# Work task
Find each line below where the word "archive" occurs, and copy it.

**** Available data ****

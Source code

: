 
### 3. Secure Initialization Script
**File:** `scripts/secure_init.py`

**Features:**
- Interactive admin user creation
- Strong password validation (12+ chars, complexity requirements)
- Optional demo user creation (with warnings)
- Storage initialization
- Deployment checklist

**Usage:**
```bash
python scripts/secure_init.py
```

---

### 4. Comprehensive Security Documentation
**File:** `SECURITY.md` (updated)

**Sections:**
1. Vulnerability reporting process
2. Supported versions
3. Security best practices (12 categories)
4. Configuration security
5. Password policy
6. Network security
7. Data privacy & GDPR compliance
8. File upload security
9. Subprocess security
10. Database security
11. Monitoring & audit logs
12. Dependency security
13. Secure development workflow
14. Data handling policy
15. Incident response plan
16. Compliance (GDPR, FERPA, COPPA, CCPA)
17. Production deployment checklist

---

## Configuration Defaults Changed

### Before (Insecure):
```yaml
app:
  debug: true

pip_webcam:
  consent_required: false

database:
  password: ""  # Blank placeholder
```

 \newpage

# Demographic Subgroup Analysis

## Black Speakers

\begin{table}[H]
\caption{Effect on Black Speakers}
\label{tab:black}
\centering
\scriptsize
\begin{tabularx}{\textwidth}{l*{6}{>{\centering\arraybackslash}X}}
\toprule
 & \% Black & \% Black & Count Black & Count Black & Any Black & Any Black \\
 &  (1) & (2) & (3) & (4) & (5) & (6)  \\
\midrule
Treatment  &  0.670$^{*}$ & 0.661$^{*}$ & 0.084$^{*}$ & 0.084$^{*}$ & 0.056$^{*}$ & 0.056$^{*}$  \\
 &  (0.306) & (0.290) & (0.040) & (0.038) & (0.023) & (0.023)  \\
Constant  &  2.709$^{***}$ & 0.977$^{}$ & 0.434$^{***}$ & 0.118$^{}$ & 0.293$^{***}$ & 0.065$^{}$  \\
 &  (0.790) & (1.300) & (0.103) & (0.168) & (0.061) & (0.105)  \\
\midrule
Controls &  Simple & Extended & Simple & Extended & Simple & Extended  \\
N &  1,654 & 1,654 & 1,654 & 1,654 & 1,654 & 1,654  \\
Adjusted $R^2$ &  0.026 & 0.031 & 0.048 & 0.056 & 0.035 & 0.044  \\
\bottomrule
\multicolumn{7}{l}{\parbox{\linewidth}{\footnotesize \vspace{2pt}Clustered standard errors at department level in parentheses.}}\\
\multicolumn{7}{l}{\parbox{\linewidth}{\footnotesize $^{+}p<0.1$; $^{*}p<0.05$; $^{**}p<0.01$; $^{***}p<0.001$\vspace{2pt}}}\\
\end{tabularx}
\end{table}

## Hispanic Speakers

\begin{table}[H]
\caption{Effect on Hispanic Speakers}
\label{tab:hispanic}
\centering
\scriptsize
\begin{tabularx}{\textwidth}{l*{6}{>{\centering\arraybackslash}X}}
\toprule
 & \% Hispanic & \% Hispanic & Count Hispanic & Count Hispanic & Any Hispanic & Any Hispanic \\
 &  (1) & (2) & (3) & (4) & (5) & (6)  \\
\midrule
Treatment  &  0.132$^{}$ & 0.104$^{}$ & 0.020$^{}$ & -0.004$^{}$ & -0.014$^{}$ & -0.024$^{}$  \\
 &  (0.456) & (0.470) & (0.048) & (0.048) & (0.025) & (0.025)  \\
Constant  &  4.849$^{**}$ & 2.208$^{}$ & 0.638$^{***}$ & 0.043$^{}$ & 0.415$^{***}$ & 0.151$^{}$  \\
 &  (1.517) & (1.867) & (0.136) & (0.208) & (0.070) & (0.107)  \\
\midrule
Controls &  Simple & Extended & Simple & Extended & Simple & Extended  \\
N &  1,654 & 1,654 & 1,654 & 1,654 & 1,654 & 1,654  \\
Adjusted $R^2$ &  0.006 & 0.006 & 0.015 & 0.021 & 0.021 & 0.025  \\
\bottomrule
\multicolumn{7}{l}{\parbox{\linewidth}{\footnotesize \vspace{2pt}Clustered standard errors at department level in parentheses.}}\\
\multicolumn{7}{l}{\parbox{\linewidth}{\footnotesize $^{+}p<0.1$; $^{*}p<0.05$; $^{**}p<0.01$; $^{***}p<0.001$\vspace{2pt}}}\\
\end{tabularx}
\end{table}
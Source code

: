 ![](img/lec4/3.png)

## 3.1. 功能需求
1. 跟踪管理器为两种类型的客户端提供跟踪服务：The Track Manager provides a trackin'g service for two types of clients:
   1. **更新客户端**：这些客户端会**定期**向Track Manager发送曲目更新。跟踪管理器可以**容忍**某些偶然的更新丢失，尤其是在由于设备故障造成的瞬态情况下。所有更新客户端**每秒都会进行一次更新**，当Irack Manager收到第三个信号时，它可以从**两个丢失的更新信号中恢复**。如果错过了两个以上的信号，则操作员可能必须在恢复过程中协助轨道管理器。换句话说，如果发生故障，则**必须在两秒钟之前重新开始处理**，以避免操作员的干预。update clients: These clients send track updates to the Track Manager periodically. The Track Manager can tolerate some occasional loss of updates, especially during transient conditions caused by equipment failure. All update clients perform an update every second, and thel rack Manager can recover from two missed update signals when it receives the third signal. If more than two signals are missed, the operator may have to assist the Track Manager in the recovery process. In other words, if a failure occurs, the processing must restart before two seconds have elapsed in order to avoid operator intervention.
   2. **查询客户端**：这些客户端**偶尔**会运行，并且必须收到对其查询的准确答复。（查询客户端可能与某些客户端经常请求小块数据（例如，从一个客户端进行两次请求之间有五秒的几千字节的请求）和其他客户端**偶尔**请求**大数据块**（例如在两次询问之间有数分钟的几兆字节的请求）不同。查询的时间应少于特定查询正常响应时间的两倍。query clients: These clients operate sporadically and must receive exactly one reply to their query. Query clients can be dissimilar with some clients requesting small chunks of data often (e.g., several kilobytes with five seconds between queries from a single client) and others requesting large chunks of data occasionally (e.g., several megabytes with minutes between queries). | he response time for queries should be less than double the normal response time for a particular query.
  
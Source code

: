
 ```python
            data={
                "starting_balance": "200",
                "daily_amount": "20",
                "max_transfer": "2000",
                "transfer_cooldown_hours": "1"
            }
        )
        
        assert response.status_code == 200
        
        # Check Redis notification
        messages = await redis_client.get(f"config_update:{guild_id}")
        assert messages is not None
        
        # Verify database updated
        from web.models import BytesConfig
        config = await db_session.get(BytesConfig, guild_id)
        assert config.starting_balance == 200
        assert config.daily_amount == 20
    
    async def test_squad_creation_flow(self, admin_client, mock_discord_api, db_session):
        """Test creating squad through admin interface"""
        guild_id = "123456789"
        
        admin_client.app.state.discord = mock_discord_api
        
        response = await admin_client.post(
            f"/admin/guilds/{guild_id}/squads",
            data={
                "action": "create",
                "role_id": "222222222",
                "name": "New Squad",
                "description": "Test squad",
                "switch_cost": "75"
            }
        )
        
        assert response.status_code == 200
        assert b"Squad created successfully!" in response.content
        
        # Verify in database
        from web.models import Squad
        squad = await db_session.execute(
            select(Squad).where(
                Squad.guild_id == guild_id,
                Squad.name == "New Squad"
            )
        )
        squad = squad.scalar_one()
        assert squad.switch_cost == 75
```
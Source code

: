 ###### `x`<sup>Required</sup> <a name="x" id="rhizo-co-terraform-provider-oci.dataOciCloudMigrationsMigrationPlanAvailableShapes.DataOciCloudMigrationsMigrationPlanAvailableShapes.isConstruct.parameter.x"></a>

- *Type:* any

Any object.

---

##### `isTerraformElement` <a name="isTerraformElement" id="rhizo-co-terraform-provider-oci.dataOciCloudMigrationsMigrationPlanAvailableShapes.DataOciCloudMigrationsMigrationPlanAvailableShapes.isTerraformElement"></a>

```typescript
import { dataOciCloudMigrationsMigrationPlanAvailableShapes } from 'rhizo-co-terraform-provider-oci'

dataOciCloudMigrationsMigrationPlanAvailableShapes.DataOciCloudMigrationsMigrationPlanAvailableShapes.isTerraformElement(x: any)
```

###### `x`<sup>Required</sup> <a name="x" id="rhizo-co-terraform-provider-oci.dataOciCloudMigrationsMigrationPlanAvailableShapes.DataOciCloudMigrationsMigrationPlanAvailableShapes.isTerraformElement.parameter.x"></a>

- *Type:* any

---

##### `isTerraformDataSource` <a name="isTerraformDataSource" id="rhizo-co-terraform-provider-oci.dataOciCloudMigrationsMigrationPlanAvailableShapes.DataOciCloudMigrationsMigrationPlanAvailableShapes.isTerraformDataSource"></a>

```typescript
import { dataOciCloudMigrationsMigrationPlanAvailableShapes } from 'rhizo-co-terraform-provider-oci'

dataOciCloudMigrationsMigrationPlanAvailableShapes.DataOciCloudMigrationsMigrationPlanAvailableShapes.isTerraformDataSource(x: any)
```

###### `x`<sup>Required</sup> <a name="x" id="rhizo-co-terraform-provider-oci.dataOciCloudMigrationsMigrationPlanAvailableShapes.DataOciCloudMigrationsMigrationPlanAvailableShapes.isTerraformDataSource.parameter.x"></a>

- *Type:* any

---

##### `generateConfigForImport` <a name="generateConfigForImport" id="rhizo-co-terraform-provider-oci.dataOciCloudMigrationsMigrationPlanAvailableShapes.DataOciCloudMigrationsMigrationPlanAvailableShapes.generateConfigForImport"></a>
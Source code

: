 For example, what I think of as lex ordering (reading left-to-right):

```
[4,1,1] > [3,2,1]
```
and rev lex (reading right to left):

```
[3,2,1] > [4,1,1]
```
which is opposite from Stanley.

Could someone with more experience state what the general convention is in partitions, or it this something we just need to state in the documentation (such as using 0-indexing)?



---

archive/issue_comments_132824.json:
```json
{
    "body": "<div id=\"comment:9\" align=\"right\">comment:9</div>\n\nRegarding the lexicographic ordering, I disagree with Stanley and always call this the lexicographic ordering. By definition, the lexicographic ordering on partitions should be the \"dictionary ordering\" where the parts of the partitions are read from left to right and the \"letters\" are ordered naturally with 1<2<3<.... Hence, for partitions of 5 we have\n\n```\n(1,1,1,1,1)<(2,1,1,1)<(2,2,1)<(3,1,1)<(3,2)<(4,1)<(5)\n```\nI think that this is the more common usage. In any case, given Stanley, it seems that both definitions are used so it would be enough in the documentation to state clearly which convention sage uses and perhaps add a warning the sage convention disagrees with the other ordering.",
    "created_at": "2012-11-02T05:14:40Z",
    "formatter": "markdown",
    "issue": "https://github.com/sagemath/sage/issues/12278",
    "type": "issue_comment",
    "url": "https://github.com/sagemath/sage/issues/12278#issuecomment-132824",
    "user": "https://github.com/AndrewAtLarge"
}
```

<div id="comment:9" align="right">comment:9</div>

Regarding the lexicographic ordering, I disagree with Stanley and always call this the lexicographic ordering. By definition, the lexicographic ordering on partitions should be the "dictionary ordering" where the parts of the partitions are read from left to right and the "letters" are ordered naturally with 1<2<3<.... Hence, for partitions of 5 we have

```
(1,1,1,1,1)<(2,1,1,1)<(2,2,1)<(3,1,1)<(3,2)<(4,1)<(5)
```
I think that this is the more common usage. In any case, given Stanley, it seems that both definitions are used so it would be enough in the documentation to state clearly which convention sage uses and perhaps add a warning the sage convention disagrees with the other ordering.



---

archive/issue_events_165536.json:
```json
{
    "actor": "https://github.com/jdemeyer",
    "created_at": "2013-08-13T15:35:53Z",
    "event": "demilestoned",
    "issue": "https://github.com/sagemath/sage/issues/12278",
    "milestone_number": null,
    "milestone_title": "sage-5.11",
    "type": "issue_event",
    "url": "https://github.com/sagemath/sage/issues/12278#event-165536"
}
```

****

# Exercise answer
archive/issue_comments_132824.json:
archive/issue_events_165536.json:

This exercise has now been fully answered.